* Gas valued at $5 billion-$10 billion over 20 years
* Egyptian gas competes with Israeli-produced gas
* Shares in Israeli partners in Tamar prospect fall
* Oil Refineries sees annual savings of over $130 mln
(Recasts with Israel Corp deals, Ampal statement, background)
By Tova Cohen
TEL AVIV, Dec 13 (Reuters) - Subsidiaries of conglomerate Israel Corp (ILCO.TA) are to buy Egyptian natural gas in a 20-year deal worth between $5 billion and $10 billion that adds to uncertainty over the future of Israel’s own Tamar gas development.
The total quantity covered in the contracts with East Mediterranean Gas (EMG) is 1.4 billion cubic meters (bcm) annually for 20 years with an option to the buyers to increase the amount up to 2.9 bcm annually, one of the shareholders in EMG said on Monday.
EMG, which sells Egyptian gas to Israel, competes with gas produced off of Israeli shores in various groups led by Texas-based Noble Energy (NBL.N).
Noble Chairman and CEO Charles Davidson said at a conference in Tel Aviv on Sunday a proposal to raise the Israeli government’s tax on gas discoveries creates uncertainty around the schedule and financing of the Tamar prospect, the world’s largest gas find in 2009. [ID:nLDE6BB074]
Infrastructure Minister Uzi Landau said at the conference it was crucial to develop Tamar on time because Mari-B, the only Israeli gas field in production, would be depleted by 2013, leaving Israel dependent on foreign gas.

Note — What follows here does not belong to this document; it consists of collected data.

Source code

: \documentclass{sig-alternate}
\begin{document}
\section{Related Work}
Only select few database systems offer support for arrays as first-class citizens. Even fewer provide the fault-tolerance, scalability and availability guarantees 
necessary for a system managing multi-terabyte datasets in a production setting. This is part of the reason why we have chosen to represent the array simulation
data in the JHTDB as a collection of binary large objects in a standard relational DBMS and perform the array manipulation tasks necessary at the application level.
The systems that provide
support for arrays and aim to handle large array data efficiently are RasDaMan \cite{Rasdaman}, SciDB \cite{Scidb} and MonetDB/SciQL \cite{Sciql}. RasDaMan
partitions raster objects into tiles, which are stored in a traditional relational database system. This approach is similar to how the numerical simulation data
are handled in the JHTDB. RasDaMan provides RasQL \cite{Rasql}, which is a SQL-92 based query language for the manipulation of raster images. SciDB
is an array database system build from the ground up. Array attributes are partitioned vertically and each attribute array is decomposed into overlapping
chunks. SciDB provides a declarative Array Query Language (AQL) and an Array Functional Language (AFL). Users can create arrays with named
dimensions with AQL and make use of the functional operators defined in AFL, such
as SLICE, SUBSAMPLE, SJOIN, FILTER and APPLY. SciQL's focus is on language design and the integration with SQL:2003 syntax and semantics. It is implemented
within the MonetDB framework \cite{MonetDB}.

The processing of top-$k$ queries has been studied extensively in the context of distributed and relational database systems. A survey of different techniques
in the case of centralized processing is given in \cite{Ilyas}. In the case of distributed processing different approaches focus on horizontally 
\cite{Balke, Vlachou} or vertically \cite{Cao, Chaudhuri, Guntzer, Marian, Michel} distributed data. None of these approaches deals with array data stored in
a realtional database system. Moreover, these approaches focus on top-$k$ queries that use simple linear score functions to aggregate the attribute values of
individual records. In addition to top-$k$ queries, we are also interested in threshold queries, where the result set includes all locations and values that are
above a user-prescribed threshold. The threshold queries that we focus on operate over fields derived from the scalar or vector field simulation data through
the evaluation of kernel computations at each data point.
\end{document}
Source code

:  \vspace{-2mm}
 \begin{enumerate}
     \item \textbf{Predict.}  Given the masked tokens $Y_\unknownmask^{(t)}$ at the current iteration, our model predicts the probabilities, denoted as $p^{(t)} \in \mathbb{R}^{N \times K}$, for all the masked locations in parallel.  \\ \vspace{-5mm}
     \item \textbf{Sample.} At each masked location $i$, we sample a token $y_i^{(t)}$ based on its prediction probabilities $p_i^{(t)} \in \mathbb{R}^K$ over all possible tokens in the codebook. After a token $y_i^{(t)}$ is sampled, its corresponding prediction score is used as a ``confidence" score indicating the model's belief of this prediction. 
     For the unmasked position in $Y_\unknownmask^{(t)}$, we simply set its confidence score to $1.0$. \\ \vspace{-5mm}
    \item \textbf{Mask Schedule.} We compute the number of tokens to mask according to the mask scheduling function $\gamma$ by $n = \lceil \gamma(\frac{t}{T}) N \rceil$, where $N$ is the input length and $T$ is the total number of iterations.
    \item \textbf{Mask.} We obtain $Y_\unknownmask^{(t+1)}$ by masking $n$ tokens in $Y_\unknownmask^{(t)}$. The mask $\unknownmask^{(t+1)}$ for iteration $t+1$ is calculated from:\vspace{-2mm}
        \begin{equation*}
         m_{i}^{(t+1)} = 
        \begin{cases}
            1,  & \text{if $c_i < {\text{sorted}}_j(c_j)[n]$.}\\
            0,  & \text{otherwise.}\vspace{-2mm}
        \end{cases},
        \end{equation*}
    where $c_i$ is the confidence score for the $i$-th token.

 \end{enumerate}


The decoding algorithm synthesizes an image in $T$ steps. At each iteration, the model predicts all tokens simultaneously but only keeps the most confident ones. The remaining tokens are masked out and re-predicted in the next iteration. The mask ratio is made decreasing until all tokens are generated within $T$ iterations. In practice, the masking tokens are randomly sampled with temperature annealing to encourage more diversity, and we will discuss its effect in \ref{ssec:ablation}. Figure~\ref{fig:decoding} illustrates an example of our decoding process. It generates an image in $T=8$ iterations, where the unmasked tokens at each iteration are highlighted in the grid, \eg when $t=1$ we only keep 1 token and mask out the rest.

According to a statement from the Israeli partners in Tamar, Landau sent Prime Minister Benjamin Netanyahu a letter stating that a central potential customer of the Tamar project was about to decide whether to purchase gas from EMG and urged Netanyahu to intervene to prevent delays in the development of Tamar.
Shares in the Israeli partners in Tamar -- Delek Group DELKG.TA and its subsidiaries Avner Oil AVNRp.TA and Delek Drilling (DEDRp.TA), as well as Isramco (ISRAp.TA) -- were down between 3.4 and 3.8 percent on Monday.

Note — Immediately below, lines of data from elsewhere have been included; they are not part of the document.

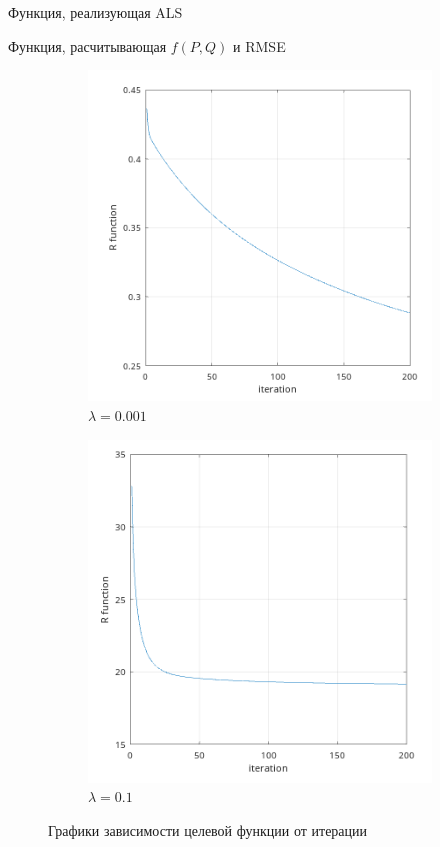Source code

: \documentclass{article}
\begin{document}
    Функция, реализующая ALS
    
    \bigbreak
     
    Функция, расчитывающая $f(P, Q)$ и RMSE
         
    
    \begin{figure}[h!]
        \centering
        \begin{subfigure}[b]{0.4\linewidth}
            \includegraphics[width=\linewidth]{Plots/R_fun_0_001.png}
            \caption{$\lambda = 0.001$}
        \end{subfigure}
        \begin{subfigure}[b]{0.4\linewidth}
            \includegraphics[width=\linewidth]{Plots/R_fun_0_1.png}
            \caption{$\lambda = 0.1$}
        \end{subfigure}
        \caption{Графики зависимости целевой функции от итерации}
    \end{figure}
\end{document}
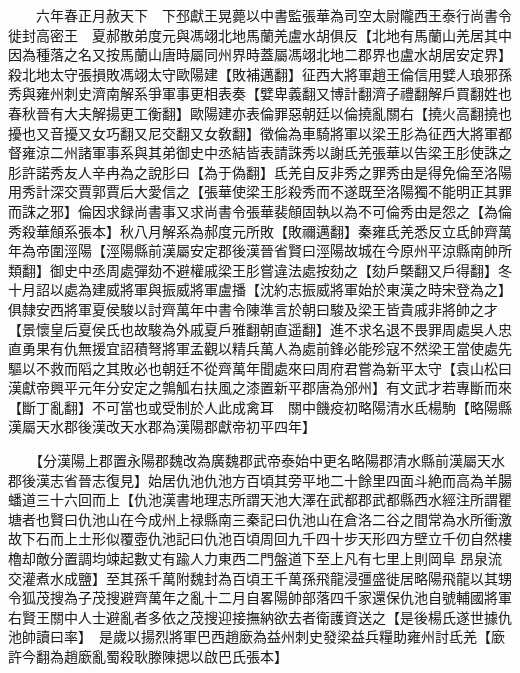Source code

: 　　六年春正月赦天下　下邳獻王晃薨以中書監張華為司空太尉隴西王泰行尚書令徙封高密王　夏郝散弟度元與馮翊北地馬蘭羌盧水胡俱反【北地有馬蘭山羌居其中因為種落之名又按馬蘭山唐時屬同州界時蓋屬馮翊北地二郡界也盧水胡居安定界】殺北地太守張損敗馮翊太守歐陽建【敗補邁翻】征西大將軍趙王倫信用嬖人琅邪孫秀與雍州刺史濟南解系爭軍事更相表奏【嬖卑義翻又博計翻濟子禮翻解戶買翻姓也春秋晉有大夫解揚更工衡翻】歐陽建亦表倫罪惡朝廷以倫撓亂關右【撓火高翻撓也擾也又音擾又女巧翻又尼交翻又女敎翻】徵倫為車騎將軍以梁王肜為征西大將軍都督雍涼二州諸軍事系與其弟御史中丞結皆表請誅秀以謝氐羌張華以告梁王肜使誅之肜許諾秀友人辛冉為之說肜曰【為于偽翻】氐羌自反非秀之罪秀由是得免倫至洛陽用秀計深交賈郭賈后大愛信之【張華使梁王肜殺秀而不遂既至洛陽獨不能明正其罪而誅之邪】倫因求録尚書事又求尚書令張華裴頠固執以為不可倫秀由是怨之【為倫秀殺華頠系張本】秋八月解系為郝度元所敗【敗禰邁翻】秦雍氐羌悉反立氐帥齊萬年為帝圍涇陽【涇陽縣前漢屬安定郡後漢晉省賢曰涇陽故城在今原州平涼縣南帥所類翻】御史中丞周處彈劾不避權戚梁王肜嘗違法處按劾之【劾戶槩翻又戶得翻】冬十月詔以處為建威將軍與振威將軍盧播【沈約志振威將軍始於東漢之時宋登為之】俱隸安西將軍夏侯駿以討齊萬年中書令陳準言於朝曰駿及梁王皆貴戚非將帥之才【景懷皇后夏侯氏也故駿為外戚夏戶雅翻朝直遥翻】進不求名退不畏罪周處吳人忠直勇果有仇無援宜詔積弩將軍孟觀以精兵萬人為處前鋒必能殄寇不然梁王當使處先驅以不救而䧟之其敗必也朝廷不從齊萬年聞處來曰周府君嘗為新平太守【袁山松曰漢獻帝興平元年分安定之鶉觚右扶風之漆置新平郡唐為邠州】有文武才若專斷而來【斷丁亂翻】不可當也或受制於人此成禽耳　關中饑疫初略陽清水氐楊駒【略陽縣漢屬天水郡後漢改天水郡為漢陽郡獻帝初平四年】

　　【分漢陽上郡置永陽郡魏改為廣魏郡武帝泰始中更名略陽郡清水縣前漢屬天水郡後漢志省晉志復見】始居仇池仇池方百頃其旁平地二十餘里四面斗絶而高為羊腸蟠道三十六回而上【仇池漢書地理志所謂天池大澤在武都郡武都縣西水經注所謂瞿塘者也賢曰仇池山在今成州上禄縣南三秦記曰仇池山在倉洛二谷之間常為水所衝激故下石而上土形似覆壺仇池記曰仇池百頃周回九千四十步天形四方壁立千仞自然樓櫓却敵分置調均竦起數丈有踰人力東西二門盤道下至上凡有七里上則岡阜昂泉流交灌煮水成鹽】至其孫千萬附魏封為百頃王千萬孫飛龍浸彊盛徙居略陽飛龍以其甥令狐茂搜為子茂搜避齊萬年之亂十二月自畧陽帥部落四千家還保仇池自號輔國將軍右賢王關中人士避亂者多依之茂搜迎接撫納欲去者衛護資送之【是後楊氏遂世據仇池帥讀曰率】　是歲以揚烈將軍巴西趙廞為益州刺史發梁益兵糧助雍州討氐羌【廞許今翻為趙廞亂蜀殺耿滕陳揌以啟巴氏張本】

Oil Refineries, Israel’s largest refinery, estimated the value of the gas it would buy from EMG, including the option, at between $1.8 billion and $2.9 billion. The company estimated the switch to natural gas at its plants would save it over $130 million a year.
OPC Rotem, which is 80 percent owned by Israel Corp, plans to buy gas worth $3.2 billion to $4 billion for the 440 megawatt power plant it intends to build.
The deal is for 0.3 bcm a year, amounting to half of the plant’s energy consumption, and the deal is conditioned upon the company completing financing for the plant by Jan. 31.
Fertiliser and specialty chemical maker Israel Chemicals (ICL) said it will buy natural gas from EMG until 2030 in a deal worth between $370 million and $460 million.
This is in addition to an agreement signed in 2008 to buy 2 billion cubic meters of Israeli natural gas through 2015. ICL’s plants were connected to the gas distribution network in 2009.
ICL, the world’s sixth-largest producer of potash, will buy 0.2 bcm of gas a year from EMG for a power plant it intends to build in the southern Israeli town of Sodom. It has an option to buy an additional 0.53 bcm, which is not included in its current estimate of the value of the deal.
IC Power received an option to buy 0.3 to 0.6 bcm annually for a 440 megawatt power plant it is considering building.
EMG is owned by Egyptian businessman Hussain Salem, Egypt Natural Gas Co, Thailand’s PTT, Israel’s Merhav Group, Ampal-American Israel Corp AMPL.O and American businessman Sam Zell. Ampal, which owns 12.5 percent of EMG, said gas delivery will begin in the first or second quarter of 2011.